We reached Dorida on the other side of the gulf by way of a short ferry crossing with close-up views of the Rio-Antirio Bridge, the world’s longest suspension bridge that opened in 2004.

A huge municipality, Dorida’s extraordinary offerings include remarkable collections at the folkloric and nautical history museums, the Monastery of Trikorfo, Trizonia (the only inhabited island in the gulf), the noble seaport village of Galaxidi, Mellin apiary where fir and thyme honey are produced, the mountain village of Loidoriki, and a modern cattle farm (sheep and goats, too) operated by two young brothers who invited us to enjoy freshly-made yogurt, cheese and breads.

From Dorida we climbed in elevation to cosmopolitan Arachova, a year-round mountain resort built on dramatic cliffs and one of the most picturesque ski towns I have seen.

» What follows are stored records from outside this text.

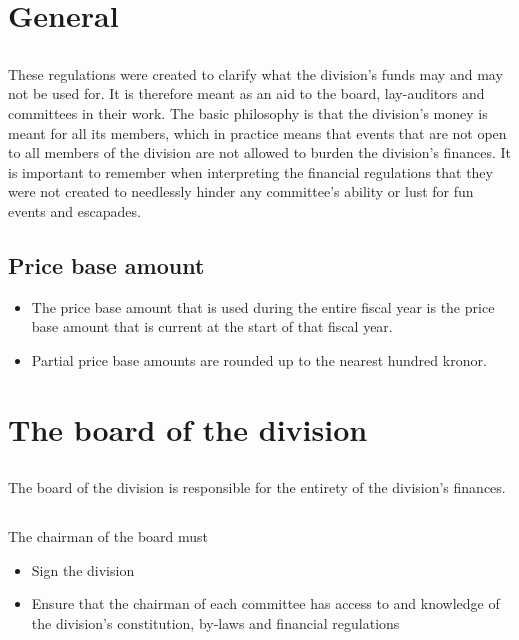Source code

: \documentclass[a4paper]{dtek}
\begin{document}
\newpage

\section{General}
\subsection{}

These regulations were created to clarify what the division's funds may and may not be used for. It is therefore meant as an aid to the board, lay-auditors and committees in their work. The basic philosophy is that the division's money is meant for all its members, which in practice means that events that are not open to all members of the division are not allowed to burden the division's finances. It is important to remember when interpreting the financial regulations that they were not created to needlessly hinder any committee's ability or lust for fun events and escapades. 

\subsection{Price base amount}
\begin{itemize}
  \item The price base amount that is used during the entire fiscal year is the price base amount that is current at the start of that fiscal year. 

  \item Partial price base amounts are rounded up to the nearest hundred kronor. 
\end{itemize}

\section{The board of the division}
\subsection{}
The board of the division is responsible for the entirety of the division's finances. 

\subsection{}
The chairman of the board must
\begin{itemize}
  \item Sign the division %
  \item Ensure that the chairman of each committee has access to and knowledge of the division's constitution, by-laws and financial regulations
\end{itemize}
\end{document}

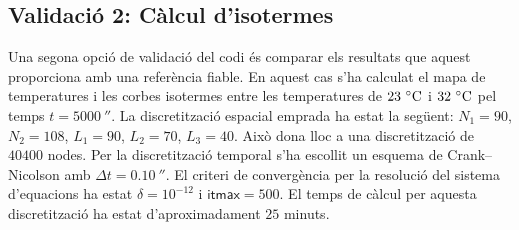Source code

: 
\clearpage
\subsection{Validació 2: Càlcul d'isotermes} \label{sec:validacio_02}

Una segona opció de validació del codi és comparar els resultats que aquest proporciona amb una referència fiable. En aquest cas s'ha calculat el mapa de temperatures i les corbes isotermes entre les temperatures de $23 \ \celsius$ i $32 \ \celsius$ pel temps $t = 5000 \ \second$. La discretització espacial emprada ha estat la següent: $N_1 = 90$, $N_2 = 108$, $L_1 = 90$, $L_2 = 70$, $L_3 = 40$. Això dona lloc a una discretització de $40400$ nodes. Per la discretització temporal s'ha escollit un esquema de Crank--Nicolson amb $\Delta t = 0.10 \ \second$. El criteri de convergència per la resolució del sistema d'equacions ha estat $\delta = 10^{-12}$ i $\textsf{itmax} = 500$. El temps de càlcul per aquesta discretització ha estat d'aproximadament $25$ minuts.

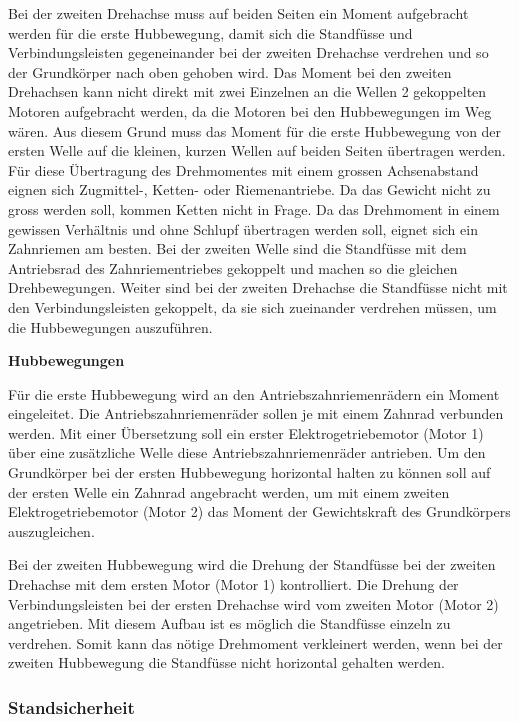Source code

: Bei der zweiten Drehachse muss auf beiden Seiten ein Moment aufgebracht werden für die erste Hubbewegung, damit sich die Standfüsse und Verbindungsleisten gegeneinander bei der zweiten Drehachse verdrehen und so der Grundkörper nach oben gehoben wird. Das Moment bei den zweiten Drehachsen kann nicht direkt mit zwei Einzelnen an die Wellen 2 gekoppelten Motoren aufgebracht werden, da die Motoren bei den Hubbewegungen im Weg wären. Aus diesem Grund muss das Moment für die erste Hubbewegung von der ersten Welle auf die kleinen, kurzen Wellen auf beiden Seiten übertragen werden. Für diese Übertragung des Drehmomentes mit einem grossen Achsenabstand eignen sich Zugmittel-, Ketten- oder Riemenantriebe. Da das Gewicht nicht zu gross werden soll, kommen Ketten nicht in Frage. Da das Drehmoment in einem gewissen Verhältnis und ohne Schlupf übertragen werden soll, eignet sich ein Zahnriemen am besten. Bei der zweiten Welle sind die Standfüsse mit dem Antriebsrad des Zahnriementriebes gekoppelt und machen so die gleichen Drehbewegungen. Weiter sind bei der zweiten Drehachse die Standfüsse nicht mit den Verbindungsleisten gekoppelt, da sie sich zueinander verdrehen müssen, um die Hubbewegungen auszuführen.

\newpage

\textbf{Hubbewegungen}

Für die erste Hubbewegung wird an den Antriebszahnriemenrädern ein Moment eingeleitet. Die Antriebszahnriemenräder sollen je mit einem Zahnrad verbunden werden. Mit einer Übersetzung soll ein erster Elektrogetriebemotor (Motor 1) über eine zusätzliche Welle diese Antriebszahnriemenräder antrieben. Um den Grundkörper bei der ersten Hubbewegung horizontal halten zu können soll auf der ersten Welle ein Zahnrad angebracht werden, um mit einem zweiten Elektrogetriebemotor (Motor 2) das Moment der Gewichtskraft des Grundkörpers auszugleichen.

Bei der zweiten Hubbewegung wird die Drehung der Standfüsse bei der zweiten Drehachse mit dem ersten Motor (Motor 1) kontrolliert. Die Drehung der Verbindungsleisten bei der ersten Drehachse wird vom zweiten Motor (Motor 2) angetrieben. Mit diesem Aufbau ist es möglich die Standfüsse einzeln zu verdrehen. Somit kann das nötige Drehmoment verkleinert werden, wenn bei der zweiten Hubbewegung die Standfüsse nicht horizontal gehalten werden.






\subsubsection{Standsicherheit}


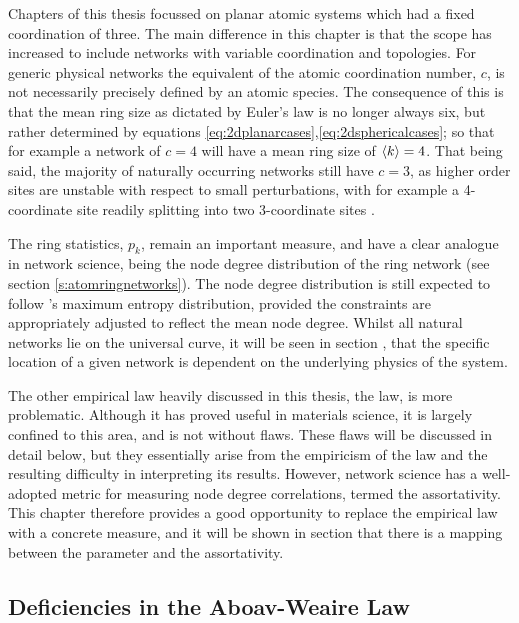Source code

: Chapters  of this thesis focussed on planar atomic systems which had a fixed coordination of three.
The main difference in this chapter is that the scope has increased to include networks with variable coordination and topologies.
For generic physical networks the equivalent of the atomic coordination number, $c$, is not necessarily precisely defined by an atomic species. 
The consequence of this is that the mean ring size as dictated by Euler's law is no longer always six, but rather determined by equations \eqref{eq:2dplanarcases},\eqref{eq:2dsphericalcases}; so that for example a network of $c=4$ will have a mean ring size of $\langle k \rangle=4$.
That being said, the majority of naturally occurring networks still have $c=3$, as higher order sites are unstable with respect to small perturbations, with for example a 4\--coordinate site readily splitting into two 3\--coordinate sites \cite{Caer1993}.

The ring statistics, $p_k$, remain an important measure, and have a clear analogue in network science, being the node degree distribution of the ring network (see section \ref{s:atomringnetworks}).
The node degree distribution is still expected to follow \lm's maximum entropy distribution, provided the constraints are appropriately adjusted to reflect the mean node degree.
Whilst all natural networks lie on the universal \lm{} curve, it will be seen in section , that the specific location of a given network is dependent on the underlying physics of the system.

The other empirical law heavily discussed in this thesis, the \aw{} law, is more problematic.
Although it has proved useful in materials science, it is largely confined to this area, and is not without flaws.
These flaws will be discussed in detail below, but they essentially arise from the empiricism of the law and the resulting difficulty in interpreting its results.
However, network science has a well\--adopted metric for measuring node degree correlations, termed the assortativity.  
This chapter therefore provides a good opportunity to replace the empirical \aw{} law with a concrete measure, and it will be shown in section  that there is a mapping between the \aw{} parameter and the assortativity.

\subsection{Deficiencies in the Aboav\--Weaire Law}

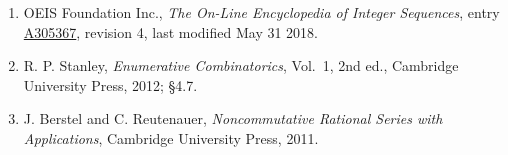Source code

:\documentclass[11pt]{article}
\theoremstyle{definition}
\begin{document}
\begin{enumerate}

\item OEIS Foundation Inc., \emph{The On-Line Encyclopedia of Integer Sequences}, entry \href{https://oeis.org/A305367}{A305367}, revision 4, last modified May 31 2018.

\item R. P. Stanley, \emph{Enumerative Combinatorics}, Vol.~1, 2nd ed., Cambridge University Press, 2012; \S4.7.

\item J. Berstel and C. Reutenauer, \emph{Noncommutative Rational Series with Applications}, Cambridge University Press, 2011.

\end{enumerate}
\end{document}
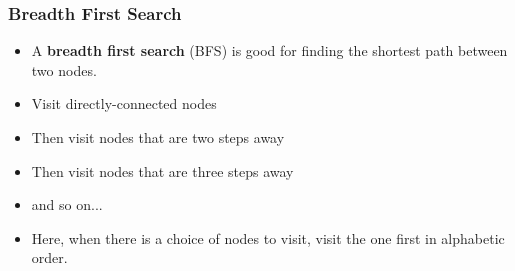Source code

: \documentclass{beamer}
\begin{document}
\begin{frame}
\frametitle{Breadth First Search}
\begin{itemize}
\item A \textbf{breadth first search} (BFS) is good for finding the shortest path between two nodes.
\item Visit directly-connected nodes
\item Then visit nodes that are two steps away
\item Then visit nodes that are three steps away
\item and so on...
\item Here, when there is a choice of nodes to visit, visit the one first in alphabetic order.
\end{itemize}
\end{frame}
\end{document}
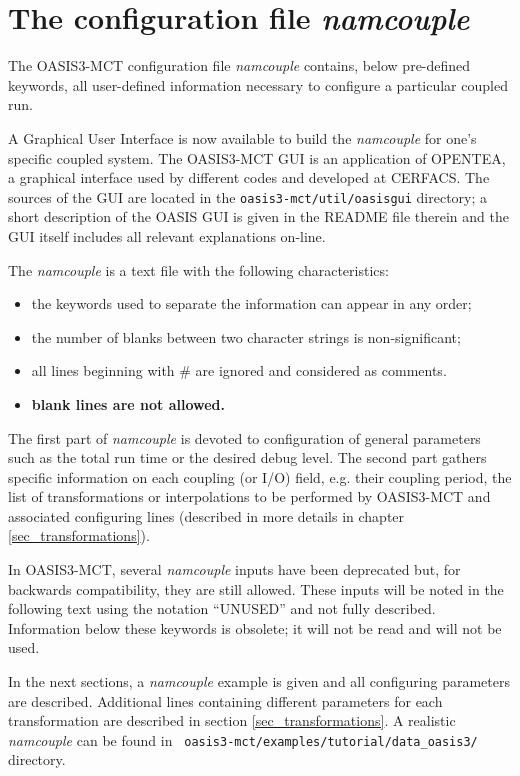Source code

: \newpage
\chapter{The configuration file {\it namcouple}}
\label{sec_namcouple}

The OASIS3-MCT configuration file {\it namcouple} contains, below
pre-defined keywords, all user-defined information necessary to
configure a particular coupled run.

A Graphical User Interface is now available to build
the {\it namcouple} for one's specific coupled
system. The OASIS3-MCT GUI is an application of OPENTEA, a graphical
interface used by different codes and developed at CERFACS. The
sources of the GUI are located in the {\tt oasis3-mct/util/oasisgui}
directory; a short description of the OASIS GUI is given in the README
file therein and the GUI itself includes all relevant explanations
on-line.

The {\it namcouple} is a text file with the following characteristics:

\begin{itemize}
\item the keywords used to separate the information can appear in any
  order;
\item the number of blanks between two character strings is
  non-significant;
\item all lines beginning with \# are ignored and considered as
  comments.
\item {\bf blank lines are not allowed.}
\end{itemize}

The first part of {\it namcouple } is devoted to configuration of
general parameters such as the total run time or the desired debug level.  
The second part gathers specific
information on each coupling (or I/O) field, e.g. their coupling
period, the list of transformations or interpolations to be performed
by OASIS3-MCT and associated configuring lines (described in more
details in chapter \ref{sec_transformations}).

In OASIS3-MCT, several {\it namcouple} inputs have been deprecated
but, for backwards compatibility, they are still allowed.  These
inputs will be noted in the following text using the notation
``UNUSED'' and not fully described. Information below these keywords
is obsolete; it will not be read and will not be used.

In the next sections, a {\it namcouple} example is given and
all configuring parameters are described. Additional lines
containing different parameters for each transformation
are described in section \ref{sec_transformations}. A realistic {\it
  namcouple} can be found in {\tt
  oasis3-mct/examples/tutorial/data\_oasis3/} directory.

Famous for its proximity to Delphi, it is Greece’s top winter destination. Prides of the town are the four-faced clock tower and its protected Formaella cheese made and sold only in Arachova. Our lunch (rather, feast) at Taverna Kaplanis, Arachova’s oldest and most authentic tavern, fortified us for a mushroom-hunting trek in Mount Parnassus National Forest and a visit to the ancient port village of Antikyra.

Back down at sea level the final leg of our grand tour took us to Thiva where we met more local producers and their lovely families — bakers, pasta makers, and cheese makers. And at Terra Thiva winery in the city we sat for an elegant evening of wine tasting led by winemaker Yiannis Flevianos, who studied viticulture and enology at the prestigious University of California, Davis.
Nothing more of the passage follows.